### [The problem]
Without including any images, repeat the data exactly.

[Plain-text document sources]
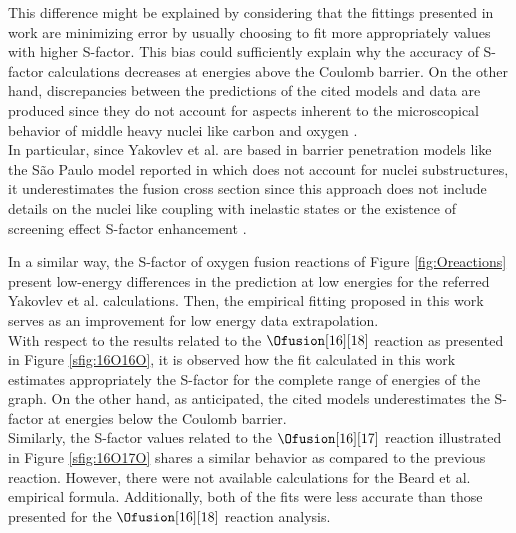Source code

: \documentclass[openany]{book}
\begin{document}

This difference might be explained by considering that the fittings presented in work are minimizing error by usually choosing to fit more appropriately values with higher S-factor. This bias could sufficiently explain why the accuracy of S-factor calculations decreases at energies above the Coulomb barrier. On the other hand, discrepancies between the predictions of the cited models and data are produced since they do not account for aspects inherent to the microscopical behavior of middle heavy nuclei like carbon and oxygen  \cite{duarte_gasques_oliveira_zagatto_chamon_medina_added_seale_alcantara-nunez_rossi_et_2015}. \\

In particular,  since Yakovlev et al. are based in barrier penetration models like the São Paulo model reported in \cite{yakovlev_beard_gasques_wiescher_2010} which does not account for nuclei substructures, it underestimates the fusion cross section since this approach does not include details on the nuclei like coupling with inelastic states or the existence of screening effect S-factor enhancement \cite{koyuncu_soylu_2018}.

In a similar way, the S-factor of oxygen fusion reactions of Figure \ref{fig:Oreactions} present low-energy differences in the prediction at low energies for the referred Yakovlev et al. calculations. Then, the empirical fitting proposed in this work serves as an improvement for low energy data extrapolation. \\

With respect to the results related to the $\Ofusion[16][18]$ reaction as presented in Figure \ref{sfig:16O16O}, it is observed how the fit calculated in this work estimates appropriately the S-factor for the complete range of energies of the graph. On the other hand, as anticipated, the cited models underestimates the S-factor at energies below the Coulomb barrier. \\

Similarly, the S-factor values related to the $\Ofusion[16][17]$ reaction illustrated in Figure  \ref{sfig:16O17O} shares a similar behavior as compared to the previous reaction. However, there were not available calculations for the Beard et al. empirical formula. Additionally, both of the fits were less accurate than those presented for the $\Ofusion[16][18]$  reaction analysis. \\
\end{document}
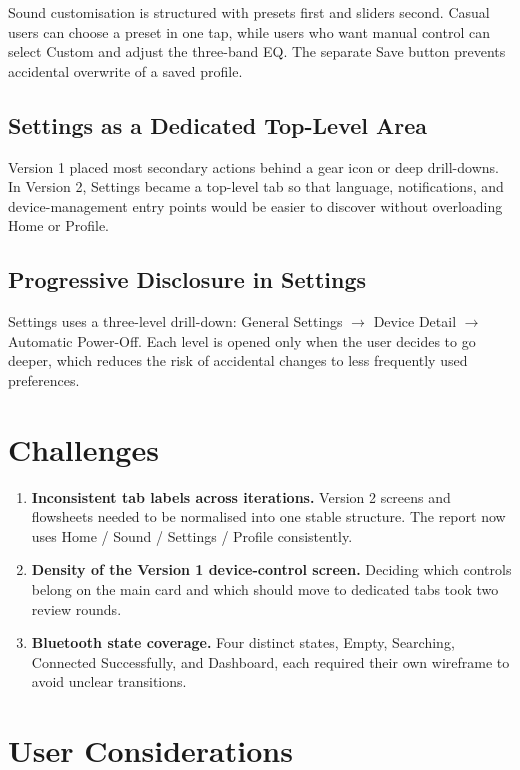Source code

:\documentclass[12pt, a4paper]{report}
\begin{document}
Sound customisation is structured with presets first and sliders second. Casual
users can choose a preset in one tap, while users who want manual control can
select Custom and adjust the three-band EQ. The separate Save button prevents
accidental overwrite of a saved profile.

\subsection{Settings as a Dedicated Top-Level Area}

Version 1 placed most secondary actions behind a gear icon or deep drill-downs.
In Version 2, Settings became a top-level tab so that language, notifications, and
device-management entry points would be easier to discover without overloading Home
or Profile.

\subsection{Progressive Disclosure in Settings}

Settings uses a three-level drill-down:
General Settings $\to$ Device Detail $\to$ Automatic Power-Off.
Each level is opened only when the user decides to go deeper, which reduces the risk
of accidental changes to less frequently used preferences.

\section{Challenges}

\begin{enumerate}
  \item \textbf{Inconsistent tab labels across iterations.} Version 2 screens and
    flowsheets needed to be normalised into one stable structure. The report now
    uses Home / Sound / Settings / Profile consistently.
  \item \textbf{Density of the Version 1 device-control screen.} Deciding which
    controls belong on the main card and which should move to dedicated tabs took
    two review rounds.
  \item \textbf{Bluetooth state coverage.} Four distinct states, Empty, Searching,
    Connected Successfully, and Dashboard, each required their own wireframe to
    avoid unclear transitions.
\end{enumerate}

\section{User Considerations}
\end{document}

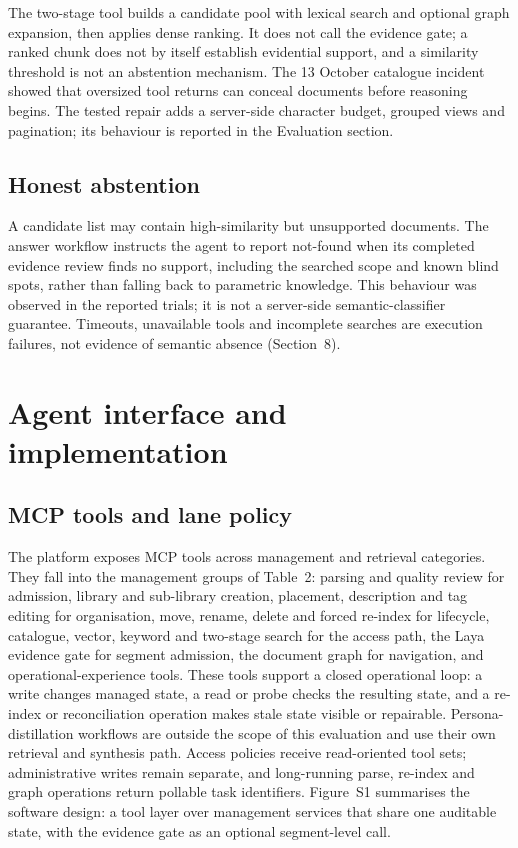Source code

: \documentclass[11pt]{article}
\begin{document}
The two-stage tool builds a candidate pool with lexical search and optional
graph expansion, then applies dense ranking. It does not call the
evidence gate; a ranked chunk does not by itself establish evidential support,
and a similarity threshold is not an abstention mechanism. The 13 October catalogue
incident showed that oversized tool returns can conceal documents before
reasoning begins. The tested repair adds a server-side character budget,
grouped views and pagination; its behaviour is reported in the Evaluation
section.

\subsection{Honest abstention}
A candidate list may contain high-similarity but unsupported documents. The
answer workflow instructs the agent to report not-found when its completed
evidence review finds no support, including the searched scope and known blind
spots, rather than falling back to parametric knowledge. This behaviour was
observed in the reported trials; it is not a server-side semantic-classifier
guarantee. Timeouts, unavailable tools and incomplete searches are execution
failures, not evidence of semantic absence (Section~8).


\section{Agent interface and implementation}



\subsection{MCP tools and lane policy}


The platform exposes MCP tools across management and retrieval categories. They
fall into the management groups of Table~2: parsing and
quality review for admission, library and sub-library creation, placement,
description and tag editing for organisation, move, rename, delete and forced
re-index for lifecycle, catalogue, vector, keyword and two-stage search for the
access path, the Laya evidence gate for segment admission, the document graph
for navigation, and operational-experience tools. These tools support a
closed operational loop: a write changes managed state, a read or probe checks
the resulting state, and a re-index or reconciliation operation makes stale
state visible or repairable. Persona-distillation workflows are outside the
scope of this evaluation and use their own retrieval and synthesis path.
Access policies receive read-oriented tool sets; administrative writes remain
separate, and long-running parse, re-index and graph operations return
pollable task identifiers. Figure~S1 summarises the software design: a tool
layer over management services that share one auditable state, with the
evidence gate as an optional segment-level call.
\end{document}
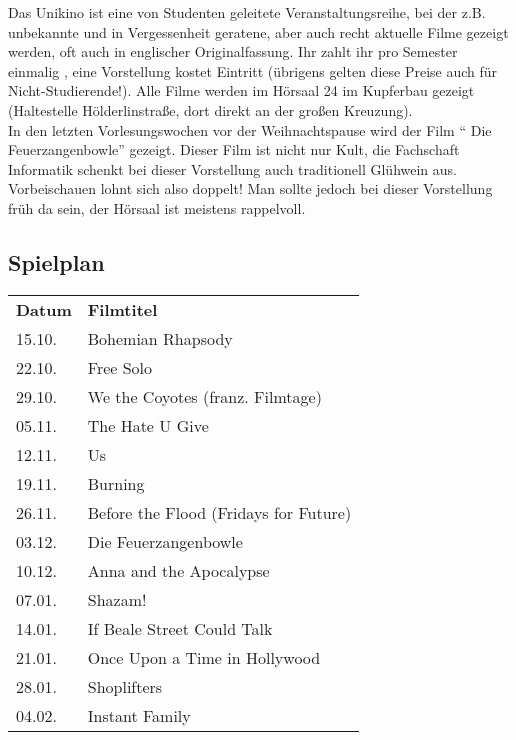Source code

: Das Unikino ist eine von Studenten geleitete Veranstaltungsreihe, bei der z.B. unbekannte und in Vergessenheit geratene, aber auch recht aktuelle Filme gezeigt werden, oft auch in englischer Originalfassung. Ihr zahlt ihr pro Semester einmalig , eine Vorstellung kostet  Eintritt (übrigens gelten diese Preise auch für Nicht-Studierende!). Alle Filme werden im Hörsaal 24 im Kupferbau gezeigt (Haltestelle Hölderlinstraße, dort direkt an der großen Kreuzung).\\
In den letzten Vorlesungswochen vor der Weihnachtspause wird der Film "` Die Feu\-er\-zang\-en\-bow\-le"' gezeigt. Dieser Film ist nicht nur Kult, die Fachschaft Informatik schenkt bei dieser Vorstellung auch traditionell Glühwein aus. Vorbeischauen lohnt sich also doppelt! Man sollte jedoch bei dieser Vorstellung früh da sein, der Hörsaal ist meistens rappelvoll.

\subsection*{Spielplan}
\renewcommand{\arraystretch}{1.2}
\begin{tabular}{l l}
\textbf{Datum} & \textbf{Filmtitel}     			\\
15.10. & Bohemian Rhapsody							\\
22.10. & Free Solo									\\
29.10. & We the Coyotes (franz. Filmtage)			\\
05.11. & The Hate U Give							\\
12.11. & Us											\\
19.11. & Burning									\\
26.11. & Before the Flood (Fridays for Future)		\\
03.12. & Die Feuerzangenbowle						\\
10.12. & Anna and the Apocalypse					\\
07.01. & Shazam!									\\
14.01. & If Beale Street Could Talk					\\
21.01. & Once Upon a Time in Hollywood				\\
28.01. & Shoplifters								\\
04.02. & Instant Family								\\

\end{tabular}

### [Exercise solution]
Source code

: \documentclass[openany]{book}
\begin{document}

This difference might be explained by considering that the fittings presented in work are minimizing error by usually choosing to fit more appropriately values with higher S-factor. This bias could sufficiently explain why the accuracy of S-factor calculations decreases at energies above the Coulomb barrier. On the other hand, discrepancies between the predictions of the cited models and data are produced since they do not account for aspects inherent to the microscopical behavior of middle heavy nuclei like carbon and oxygen  \cite{duarte_gasques_oliveira_zagatto_chamon_medina_added_seale_alcantara-nunez_rossi_et_2015}. \\

In particular,  since Yakovlev et al. are based in barrier penetration models like the São Paulo model reported in \cite{yakovlev_beard_gasques_wiescher_2010} which does not account for nuclei substructures, it underestimates the fusion cross section since this approach does not include details on the nuclei like coupling with inelastic states or the existence of screening effect S-factor enhancement \cite{koyuncu_soylu_2018}.

In a similar way, the S-factor of oxygen fusion reactions of Figure \ref{fig:Oreactions} present low-energy differences in the prediction at low energies for the referred Yakovlev et al. calculations. Then, the empirical fitting proposed in this work serves as an improvement for low energy data extrapolation. \\

With respect to the results related to the $\Ofusion[16][18]$ reaction as presented in Figure \ref{sfig:16O16O}, it is observed how the fit calculated in this work estimates appropriately the S-factor for the complete range of energies of the graph. On the other hand, as anticipated, the cited models underestimates the S-factor at energies below the Coulomb barrier. \\

Similarly, the S-factor values related to the $\Ofusion[16][17]$ reaction illustrated in Figure  \ref{sfig:16O17O} shares a similar behavior as compared to the previous reaction. However, there were not available calculations for the Beard et al. empirical formula. Additionally, both of the fits were less accurate than those presented for the $\Ofusion[16][18]$  reaction analysis. \\
\end{document}
Source code

:\documentclass[12pt, a4paper]{report}
\begin{document}
Sound customisation is structured with presets first and sliders second. Casual
users can choose a preset in one tap, while users who want manual control can
select Custom and adjust the three-band EQ. The separate Save button prevents
accidental overwrite of a saved profile.

\subsection{Settings as a Dedicated Top-Level Area}

Version 1 placed most secondary actions behind a gear icon or deep drill-downs.
In Version 2, Settings became a top-level tab so that language, notifications, and
device-management entry points would be easier to discover without overloading Home
or Profile.

\subsection{Progressive Disclosure in Settings}

Settings uses a three-level drill-down:
General Settings $\to$ Device Detail $\to$ Automatic Power-Off.
Each level is opened only when the user decides to go deeper, which reduces the risk
of accidental changes to less frequently used preferences.

\section{Challenges}

\begin{enumerate}
  \item \textbf{Inconsistent tab labels across iterations.} Version 2 screens and
    flowsheets needed to be normalised into one stable structure. The report now
    uses Home / Sound / Settings / Profile consistently.
  \item \textbf{Density of the Version 1 device-control screen.} Deciding which
    controls belong on the main card and which should move to dedicated tabs took
    two review rounds.
  \item \textbf{Bluetooth state coverage.} Four distinct states, Empty, Searching,
    Connected Successfully, and Dashboard, each required their own wireframe to
    avoid unclear transitions.
\end{enumerate}

\section{User Considerations}
\end{document}

Source code

: \documentclass[11pt]{article}
\begin{document}
The two-stage tool builds a candidate pool with lexical search and optional
graph expansion, then applies dense ranking. It does not call the
evidence gate; a ranked chunk does not by itself establish evidential support,
and a similarity threshold is not an abstention mechanism. The 13 October catalogue
incident showed that oversized tool returns can conceal documents before
reasoning begins. The tested repair adds a server-side character budget,
grouped views and pagination; its behaviour is reported in the Evaluation
section.

\subsection{Honest abstention}
A candidate list may contain high-similarity but unsupported documents. The
answer workflow instructs the agent to report not-found when its completed
evidence review finds no support, including the searched scope and known blind
spots, rather than falling back to parametric knowledge. This behaviour was
observed in the reported trials; it is not a server-side semantic-classifier
guarantee. Timeouts, unavailable tools and incomplete searches are execution
failures, not evidence of semantic absence (Section~8).


\section{Agent interface and implementation}



\subsection{MCP tools and lane policy}


The platform exposes MCP tools across management and retrieval categories. They
fall into the management groups of Table~2: parsing and
quality review for admission, library and sub-library creation, placement,
description and tag editing for organisation, move, rename, delete and forced
re-index for lifecycle, catalogue, vector, keyword and two-stage search for the
access path, the Laya evidence gate for segment admission, the document graph
for navigation, and operational-experience tools. These tools support a
closed operational loop: a write changes managed state, a read or probe checks
the resulting state, and a re-index or reconciliation operation makes stale
state visible or repairable. Persona-distillation workflows are outside the
scope of this evaluation and use their own retrieval and synthesis path.
Access policies receive read-oriented tool sets; administrative writes remain
separate, and long-running parse, re-index and graph operations return
pollable task identifiers. Figure~S1 summarises the software design: a tool
layer over management services that share one auditable state, with the
evidence gate as an optional segment-level call.
\end{document}
Source code

: Das Unikino ist eine von Studenten geleitete Veranstaltungsreihe, bei der z.B. unbekannte und in Vergessenheit geratene, aber auch recht aktuelle Filme gezeigt werden, oft auch in englischer Originalfassung. Ihr zahlt ihr pro Semester einmalig , eine Vorstellung kostet  Eintritt (übrigens gelten diese Preise auch für Nicht-Studierende!). Alle Filme werden im Hörsaal 24 im Kupferbau gezeigt (Haltestelle Hölderlinstraße, dort direkt an der großen Kreuzung).\\
In den letzten Vorlesungswochen vor der Weihnachtspause wird der Film "` Die Feu\-er\-zang\-en\-bow\-le"' gezeigt. Dieser Film ist nicht nur Kult, die Fachschaft Informatik schenkt bei dieser Vorstellung auch traditionell Glühwein aus. Vorbeischauen lohnt sich also doppelt! Man sollte jedoch bei dieser Vorstellung früh da sein, der Hörsaal ist meistens rappelvoll.

\subsection*{Spielplan}
\renewcommand{\arraystretch}{1.2}
\begin{tabular}{l l}
\textbf{Datum} & \textbf{Filmtitel}     			\\
15.10. & Bohemian Rhapsody							\\
22.10. & Free Solo									\\
29.10. & We the Coyotes (franz. Filmtage)			\\
05.11. & The Hate U Give							\\
12.11. & Us											\\
19.11. & Burning									\\
26.11. & Before the Flood (Fridays for Future)		\\
03.12. & Die Feuerzangenbowle						\\
10.12. & Anna and the Apocalypse					\\
07.01. & Shazam!									\\
14.01. & If Beale Street Could Talk					\\
21.01. & Once Upon a Time in Hollywood				\\
28.01. & Shoplifters								\\
04.02. & Instant Family								\\

\end{tabular}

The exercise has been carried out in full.